Rebuilding Iraq will take time and require sacrifices. The United States has experience rebuilding war-torn countries. Following the Second World War, the U.S. devoted the resources necessary to help Germany and Japan establish democratic governments and market economies. The U.S. and its coalition allies want to do the same for Iraq, said President George W. Bush:

“That effort [in Germany and Japan] has been repaid many times over in three generations of friendship and peace. America today accepts the challenge of helping Iraq in the same spirit -- for their sake, and our own.”

The first step is to destroy the terrorists. Since the end of major combat operations in Iraq, U.S. and coalition forces have seized many caches of weapons and ammunition. Hundreds of Saddam Hussein loyalists and terrorists have been captured or killed. Of the fifty-five most-wanted former Iraqi leaders, forty-two are now dead or in custody. The message is clear, said President Bush:

“Anyone who seeks to harm our soldiers can know that our soldiers are hunting for them.”

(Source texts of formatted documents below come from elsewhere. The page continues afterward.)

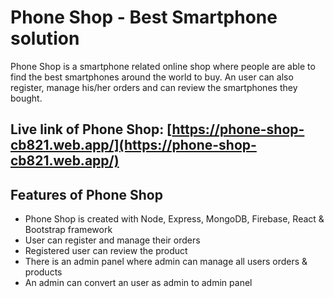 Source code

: # Phone Shop - Best Smartphone solution

Phone Shop is a smartphone related online shop where people are able to find the best smartphones around the world to buy. An user can also register, manage his/her orders and can review the smartphones they bought.

## Live link of Phone Shop: [https://phone-shop-cb821.web.app/](https://phone-shop-cb821.web.app/)

## Features of Phone Shop

- Phone Shop is created with Node, Express, MongoDB, Firebase, React & Bootstrap framework
- User can register and manage their orders
- Registered user can review the product
- There is an admin panel where admin can manage all users orders & products
- An admin can convert an user as admin to admin panel
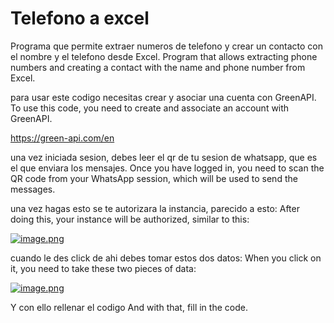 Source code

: # Telefono a excel
Programa que permite extraer numeros de telefono y crear un contacto con el nombre y el telefono desde Excel.
Program that allows extracting phone numbers and creating a contact with the name and phone number from Excel.

para usar este codigo necesitas crear y asociar una cuenta con GreenAPI. 
To use this code, you need to create and associate an account with GreenAPI.

https://green-api.com/en

una vez iniciada sesion, debes leer el qr de tu sesion de whatsapp, que es el que enviara los mensajes. 
Once you have logged in, you need to scan the QR code from your WhatsApp session, which will be used to send the messages.

una vez hagas esto se te autorizara la instancia, parecido a esto:
After doing this, your instance will be authorized, similar to this:

[![image.png](https://i.postimg.cc/JtVcF5fQ/image.png)](https://postimg.cc/m1jHzC2c)

cuando le des click de ahi debes tomar estos dos datos:
When you click on it, you need to take these two pieces of data:

[![image.png](https://i.postimg.cc/NGPnDh5g/image.png)](https://postimg.cc/dDrnQx2X)

Y con ello rellenar el codigo
And with that, fill in the code.
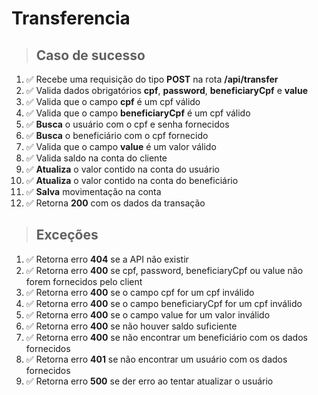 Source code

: # Transferencia

> ## Caso de sucesso

1. ✅ Recebe uma requisição do tipo **POST** na rota **/api/transfer**
2. ✅ Valida dados obrigatórios **cpf**, **password**, **beneficiaryCpf** e **value**
3. ✅ Valida que o campo **cpf** é um cpf válido
4. ✅ Valida que o campo **beneficiaryCpf** é um cpf válido
5. ✅ **Busca** o usuário com o cpf e senha fornecidos
6. ✅ **Busca** o beneficiário com o cpf fornecido
7. ✅ Valida que o campo **value** é um valor válido
8. ✅ Valida saldo na conta do cliente
9. ✅ **Atualiza** o valor contido na conta do usuário
10. ✅ **Atualiza** o valor contido na conta do beneficiário
11. ✅ **Salva** movimentação na conta
12. ✅ Retorna **200** com os dados da transação

> ## Exceções

1. ✅ Retorna erro **404** se a API não existir
2. ✅ Retorna erro **400** se cpf, password, beneficiaryCpf ou value não forem fornecidos pelo client
3. ✅ Retorna erro **400** se o campo cpf for um cpf inválido
4. ✅ Retorna erro **400** se o campo beneficiaryCpf for um cpf inválido
5. ✅ Retorna erro **400** se o campo value for um valor inválido
6. ✅ Retorna erro **400** se não houver saldo suficiente
7. ✅ Retorna erro **400** se não encontrar um beneficiário com os dados fornecidos
8. ✅ Retorna erro **401** se não encontrar um usuário com os dados fornecidos
9. ✅ Retorna erro **500** se der erro ao tentar atualizar o usuário
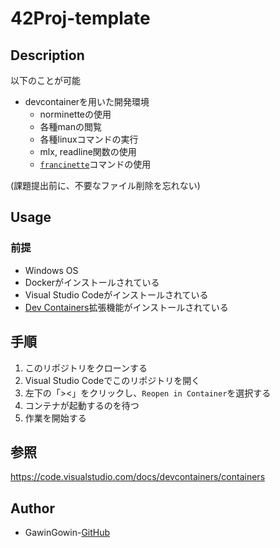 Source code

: # 42Proj-template

## Description
以下のことが可能
- devcontainerを用いた開発環境
	- norminetteの使用
	- 各種manの閲覧
	- 各種linuxコマンドの実行
	- mlx, readline関数の使用
	- [`francinette`](https://github.com/xicodomingues/francinette)コマンドの使用

(課題提出前に、不要なファイル削除を忘れない)

## Usage
### 前提
- Windows OS
- Dockerがインストールされている
- Visual Studio Codeがインストールされている
- [Dev Containers](https://marketplace.visualstudio.com/items?itemName=ms-vscode-remote.remote-containers)拡張機能がインストールされている

## 手順
1. このリポジトリをクローンする
2. Visual Studio Codeでこのリポジトリを開く
3. 左下の「><」をクリックし、`Reopen in Container`を選択する
4. コンテナが起動するのを待つ
5. 作業を開始する

## 参照
https://code.visualstudio.com/docs/devcontainers/containers

## Author
- GawinGowin-[GitHub](https://github.com/GawinGowin)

The U.S. and its allies are also committed to expanding international cooperation in the reconstruction of Iraq. There are nearly one-hundred thirty-thousand U.S. troops in Iraq and over twenty-thousand troops from twenty-nine other countries. Two multinational divisions are led by British and Polish forces.

The ultimate goal is to restore sovereignty to the Iraqi people. More than ninety-percent of towns and cities in Iraq have functioning local governments. The new Iraqi Governing Council is made up of twenty-five leaders representing Iraq’s diverse people -- Muslim, Christian, Shiite, Sunni, Kurd, and Turkman. The next step toward self-government will be drafting a constitution. Once written, the constitution will be widely circulated and debated among the Iraqi people. All adult Iraqis will have the chance to vote for or against it. After the constitution has been ratified, elections can be scheduled.

As President Bush said, with the help of the coalition, the Iraqi people “must rise to the responsibilities of a free people and secure the blessings of their own liberty.”